(Source records)
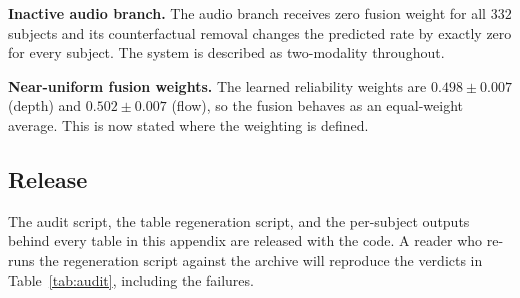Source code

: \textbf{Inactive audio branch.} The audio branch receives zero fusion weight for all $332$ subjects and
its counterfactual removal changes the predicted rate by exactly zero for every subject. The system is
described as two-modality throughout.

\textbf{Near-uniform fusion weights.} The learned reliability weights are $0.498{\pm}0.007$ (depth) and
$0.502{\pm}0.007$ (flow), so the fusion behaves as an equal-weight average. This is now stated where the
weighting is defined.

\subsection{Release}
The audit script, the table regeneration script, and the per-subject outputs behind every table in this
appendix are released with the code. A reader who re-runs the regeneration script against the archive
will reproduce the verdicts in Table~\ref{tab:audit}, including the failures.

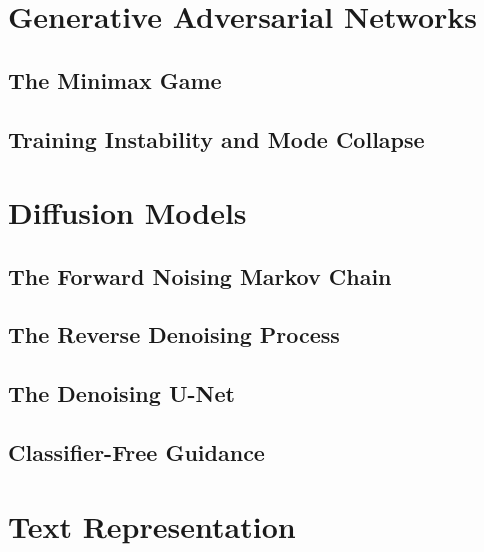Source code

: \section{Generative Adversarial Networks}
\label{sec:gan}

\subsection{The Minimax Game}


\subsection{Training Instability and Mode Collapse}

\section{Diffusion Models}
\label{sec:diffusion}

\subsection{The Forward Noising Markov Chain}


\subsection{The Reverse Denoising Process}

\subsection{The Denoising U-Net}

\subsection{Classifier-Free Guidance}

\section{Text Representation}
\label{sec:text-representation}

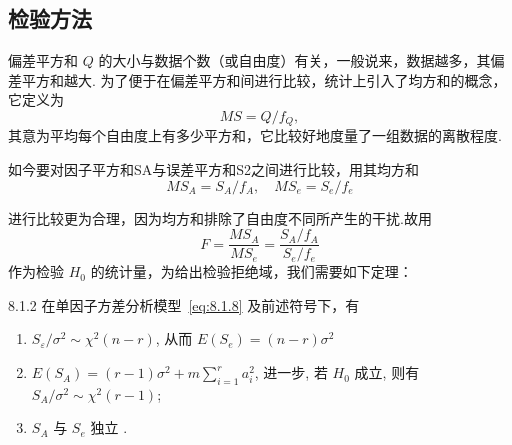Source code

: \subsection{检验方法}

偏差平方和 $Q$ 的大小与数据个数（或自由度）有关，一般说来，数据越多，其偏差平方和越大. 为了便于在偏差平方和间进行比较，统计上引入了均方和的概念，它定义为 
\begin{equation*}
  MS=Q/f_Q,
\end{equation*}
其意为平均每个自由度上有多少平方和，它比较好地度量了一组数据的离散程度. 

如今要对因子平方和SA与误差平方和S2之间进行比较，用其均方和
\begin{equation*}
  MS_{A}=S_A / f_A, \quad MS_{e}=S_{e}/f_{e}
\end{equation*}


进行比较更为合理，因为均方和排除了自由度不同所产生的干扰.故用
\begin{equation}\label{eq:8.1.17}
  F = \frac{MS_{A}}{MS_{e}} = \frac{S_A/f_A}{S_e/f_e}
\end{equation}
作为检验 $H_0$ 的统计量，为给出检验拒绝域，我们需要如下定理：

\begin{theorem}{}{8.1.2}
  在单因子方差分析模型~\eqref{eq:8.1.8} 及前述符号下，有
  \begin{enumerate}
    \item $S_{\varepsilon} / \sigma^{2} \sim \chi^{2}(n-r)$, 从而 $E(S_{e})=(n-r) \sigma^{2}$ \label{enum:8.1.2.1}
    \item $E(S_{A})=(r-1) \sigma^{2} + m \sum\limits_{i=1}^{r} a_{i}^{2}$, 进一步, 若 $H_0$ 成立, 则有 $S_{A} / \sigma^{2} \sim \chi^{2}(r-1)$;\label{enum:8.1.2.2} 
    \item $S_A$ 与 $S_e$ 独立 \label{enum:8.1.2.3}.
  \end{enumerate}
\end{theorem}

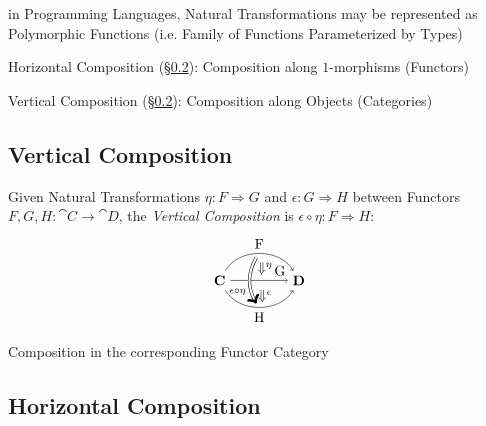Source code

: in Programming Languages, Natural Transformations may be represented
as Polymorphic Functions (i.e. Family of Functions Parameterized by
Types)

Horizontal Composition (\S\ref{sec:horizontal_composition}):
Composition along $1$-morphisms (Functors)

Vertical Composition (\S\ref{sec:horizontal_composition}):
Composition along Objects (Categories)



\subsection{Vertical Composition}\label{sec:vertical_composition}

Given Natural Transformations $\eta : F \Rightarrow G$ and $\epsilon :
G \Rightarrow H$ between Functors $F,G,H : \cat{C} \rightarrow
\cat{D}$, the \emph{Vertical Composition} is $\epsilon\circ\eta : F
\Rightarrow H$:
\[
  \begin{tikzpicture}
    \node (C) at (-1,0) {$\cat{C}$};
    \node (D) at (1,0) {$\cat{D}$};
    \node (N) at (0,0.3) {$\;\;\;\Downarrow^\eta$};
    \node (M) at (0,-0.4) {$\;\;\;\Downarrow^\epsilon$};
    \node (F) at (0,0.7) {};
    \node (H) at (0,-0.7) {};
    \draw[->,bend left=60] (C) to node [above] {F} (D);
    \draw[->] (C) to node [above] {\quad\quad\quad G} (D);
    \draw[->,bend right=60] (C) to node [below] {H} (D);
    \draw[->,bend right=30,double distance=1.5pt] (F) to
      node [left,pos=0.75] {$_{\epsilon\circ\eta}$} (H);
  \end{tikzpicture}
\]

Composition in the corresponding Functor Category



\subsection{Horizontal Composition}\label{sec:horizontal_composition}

Problem to work on —
The whole of the data above needs retyping exactly, with pictures omitted.

Output for this task —
Source code

: \textbf{Inactive audio branch.} The audio branch receives zero fusion weight for all $332$ subjects and
its counterfactual removal changes the predicted rate by exactly zero for every subject. The system is
described as two-modality throughout.

\textbf{Near-uniform fusion weights.} The learned reliability weights are $0.498{\pm}0.007$ (depth) and
$0.502{\pm}0.007$ (flow), so the fusion behaves as an equal-weight average. This is now stated where the
weighting is defined.

\subsection{Release}
The audit script, the table regeneration script, and the per-subject outputs behind every table in this
appendix are released with the code. A reader who re-runs the regeneration script against the archive
will reproduce the verdicts in Table~\ref{tab:audit}, including the failures.

Source code

: \section{Generative Adversarial Networks}
\label{sec:gan}

\subsection{The Minimax Game}


\subsection{Training Instability and Mode Collapse}

\section{Diffusion Models}
\label{sec:diffusion}

\subsection{The Forward Noising Markov Chain}


\subsection{The Reverse Denoising Process}

\subsection{The Denoising U-Net}

\subsection{Classifier-Free Guidance}

\section{Text Representation}
\label{sec:text-representation}

Source code

: \subsection{检验方法}

偏差平方和 $Q$ 的大小与数据个数（或自由度）有关，一般说来，数据越多，其偏差平方和越大. 为了便于在偏差平方和间进行比较，统计上引入了均方和的概念，它定义为 
\begin{equation*}
  MS=Q/f_Q,
\end{equation*}
其意为平均每个自由度上有多少平方和，它比较好地度量了一组数据的离散程度. 

如今要对因子平方和SA与误差平方和S2之间进行比较，用其均方和
\begin{equation*}
  MS_{A}=S_A / f_A, \quad MS_{e}=S_{e}/f_{e}
\end{equation*}


进行比较更为合理，因为均方和排除了自由度不同所产生的干扰.故用
\begin{equation}\label{eq:8.1.17}
  F = \frac{MS_{A}}{MS_{e}} = \frac{S_A/f_A}{S_e/f_e}
\end{equation}
作为检验 $H_0$ 的统计量，为给出检验拒绝域，我们需要如下定理：

\begin{theorem}{}{8.1.2}
  在单因子方差分析模型~\eqref{eq:8.1.8} 及前述符号下，有
  \begin{enumerate}
    \item $S_{\varepsilon} / \sigma^{2} \sim \chi^{2}(n-r)$, 从而 $E(S_{e})=(n-r) \sigma^{2}$ \label{enum:8.1.2.1}
    \item $E(S_{A})=(r-1) \sigma^{2} + m \sum\limits_{i=1}^{r} a_{i}^{2}$, 进一步, 若 $H_0$ 成立, 则有 $S_{A} / \sigma^{2} \sim \chi^{2}(r-1)$;\label{enum:8.1.2.2} 
    \item $S_A$ 与 $S_e$ 独立 \label{enum:8.1.2.3}.
  \end{enumerate}
\end{theorem}

Source code

: in Programming Languages, Natural Transformations may be represented
as Polymorphic Functions (i.e. Family of Functions Parameterized by
Types)

Horizontal Composition (\S\ref{sec:horizontal_composition}):
Composition along $1$-morphisms (Functors)

Vertical Composition (\S\ref{sec:horizontal_composition}):
Composition along Objects (Categories)



\subsection{Vertical Composition}\label{sec:vertical_composition}

Given Natural Transformations $\eta : F \Rightarrow G$ and $\epsilon :
G \Rightarrow H$ between Functors $F,G,H : \cat{C} \rightarrow
\cat{D}$, the \emph{Vertical Composition} is $\epsilon\circ\eta : F
\Rightarrow H$:
\[
  \begin{tikzpicture}
    \node (C) at (-1,0) {$\cat{C}$};
    \node (D) at (1,0) {$\cat{D}$};
    \node (N) at (0,0.3) {$\;\;\;\Downarrow^\eta$};
    \node (M) at (0,-0.4) {$\;\;\;\Downarrow^\epsilon$};
    \node (F) at (0,0.7) {};
    \node (H) at (0,-0.7) {};
    \draw[->,bend left=60] (C) to node [above] {F} (D);
    \draw[->] (C) to node [above] {\quad\quad\quad G} (D);
    \draw[->,bend right=60] (C) to node [below] {H} (D);
    \draw[->,bend right=30,double distance=1.5pt] (F) to
      node [left,pos=0.75] {$_{\epsilon\circ\eta}$} (H);
  \end{tikzpicture}
\]

Composition in the corresponding Functor Category



\subsection{Horizontal Composition}\label{sec:horizontal_composition}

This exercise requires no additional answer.